No hay otra luz en la calle 15 de San José más que la del alumbrado público. La sorpresa es grande.
Es domingo por la noche y Tobías Ovares –el crítico de teatro de La Nación– y yo encontramos la fachada del Teatro Arlequín con los portones cerrados. Un par de hombres se lanzan pedradas en la línea del ferrocarril que está sobre la avenida y el temor se acrecienta en una calle en la que la soledad se multiplica.
“¿Sabés qué habrá pasado?”, me pregunta Tobías con pupilas dilatadas. “No sé”, le contesto, “voy a llamar a don William”.
Busco entre mis contactos de celular a William Esquivel, el director de Dos arriba y una abajo, la obra que planeamos ver. Llamo a su número porque don William no solo tiene a cargo la dirección artística de la pieza teatral, sino que también es el dueño del Teatro Arlequín.
“Aló, don William. Viera que, como le había comentado, ya estamos en el teatro, pero está todo cerrado”, le digo, mientras quedo a la espera de una respuesta. Tobías mantiene su mirada en mi teléfono, como si también pudiera escuchar la conversación.
“Ahhh sí, es que viera que se nos metieron unos goterones y todo el equipo se dañó, pero no se preocupen. Pueden venir el próximo viernes”, responde don William con su pausada voz.
“Está bien, don William”, le respondo, “pero siempre nos podremos ver mañana para la entrevista?”.
Él me responde que sin dudas.
Cuelgo e intercambio miradas con Tobías. Nos resulta paradójico el escenario: han pasado catorce años desde que Dos arriba y uno abajo entró en cartelera y justo el día que decidimos mirarla por primera vez, no hemos podido verla.
“Tranquilo”, me dice Tobías. “Son gajes del oficio. Habrá que esperar hasta el viernes”.
“Pues así será”, contesto.
* * *
Hoy es lunes y, cuando estoy en la acera del Teatro Arlequín, la situación no es tan diferente: los portones del recinto están cerrados con la diferencia de que la luz de las nueve de la mañana aleja cualquier temor parecido al vivido ayer.
De nuevo, busco el contacto de don William en mi celular y lo llamo.
“¿Pero cómo no me ve?”, me dice don William con tono amable. “Estoy justo detrás de usted”.
Volteo y dentro de un automóvil gris veo una mano que se mueve. Enfoco y distingo una sonrisa fija que me invita a acercarme. Paso la calle y me encuentro con el carro de don William. Camino hacia la puerta del conductor pero el dramaturgo me ruega sentarme en el asiento del copiloto.

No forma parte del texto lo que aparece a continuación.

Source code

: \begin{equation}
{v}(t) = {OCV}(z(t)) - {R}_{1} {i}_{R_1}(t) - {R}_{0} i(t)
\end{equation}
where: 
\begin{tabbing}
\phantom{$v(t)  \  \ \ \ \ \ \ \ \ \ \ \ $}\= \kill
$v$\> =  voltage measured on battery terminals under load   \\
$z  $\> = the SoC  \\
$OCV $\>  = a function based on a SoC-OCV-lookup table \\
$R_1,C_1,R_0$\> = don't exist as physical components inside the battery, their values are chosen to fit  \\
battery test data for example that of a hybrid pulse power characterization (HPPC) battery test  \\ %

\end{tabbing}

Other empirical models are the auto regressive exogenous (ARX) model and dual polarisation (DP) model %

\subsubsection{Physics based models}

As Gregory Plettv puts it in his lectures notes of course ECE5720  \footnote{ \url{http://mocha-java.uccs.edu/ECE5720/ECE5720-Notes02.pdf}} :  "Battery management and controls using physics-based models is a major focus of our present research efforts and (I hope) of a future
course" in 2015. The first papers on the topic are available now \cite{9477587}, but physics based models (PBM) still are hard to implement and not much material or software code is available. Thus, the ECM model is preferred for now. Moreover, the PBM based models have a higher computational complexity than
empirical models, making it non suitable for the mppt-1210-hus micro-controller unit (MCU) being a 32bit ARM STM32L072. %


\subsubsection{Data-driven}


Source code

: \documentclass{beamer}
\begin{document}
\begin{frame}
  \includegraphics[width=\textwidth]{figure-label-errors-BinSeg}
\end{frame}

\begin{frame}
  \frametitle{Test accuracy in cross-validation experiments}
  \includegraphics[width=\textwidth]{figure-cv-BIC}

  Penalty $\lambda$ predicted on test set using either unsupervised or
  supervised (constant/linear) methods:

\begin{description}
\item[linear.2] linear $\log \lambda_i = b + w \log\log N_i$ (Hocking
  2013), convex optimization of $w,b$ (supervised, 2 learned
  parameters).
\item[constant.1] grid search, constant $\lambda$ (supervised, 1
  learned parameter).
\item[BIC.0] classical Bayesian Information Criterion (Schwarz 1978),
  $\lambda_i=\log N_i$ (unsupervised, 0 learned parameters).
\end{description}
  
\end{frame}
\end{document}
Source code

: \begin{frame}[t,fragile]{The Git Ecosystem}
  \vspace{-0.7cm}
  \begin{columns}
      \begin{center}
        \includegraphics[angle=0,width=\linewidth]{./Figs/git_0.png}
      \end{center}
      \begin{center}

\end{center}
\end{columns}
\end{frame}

“¿Cómo me le va? Mucho gusto”, dice Esquivel en nuestro primer encuentro en persona. “Haga el asiento para atrás, que veo que tiene las piernas largas”, me dice.
“Don William, no sé si prefiere que nos bajemos a tomar algo y conversar sobre la obra”, le sugiero. Él responde rápidamente: “no, tranquilo. Podemos hablar aquí, frente al teatro. Frente a mi querido teatro”, dice. Tras finalizar su parlamento, ambos nos quedamos viendo el Arlequín, un teatro que no siempre fue de don William.
En 1992, el dramaturgo –quien cuenta con un doctorado en teatro de la Universidad de La Sorbona de París– se propuso comprar las acciones del entonces Teatro Tiempo, ubicado en frente de Caja de Ande, para rebautizarlo con su nombre original (Arlequín) y realizar montajes de las apetecidas comedias que tanto le gustaban.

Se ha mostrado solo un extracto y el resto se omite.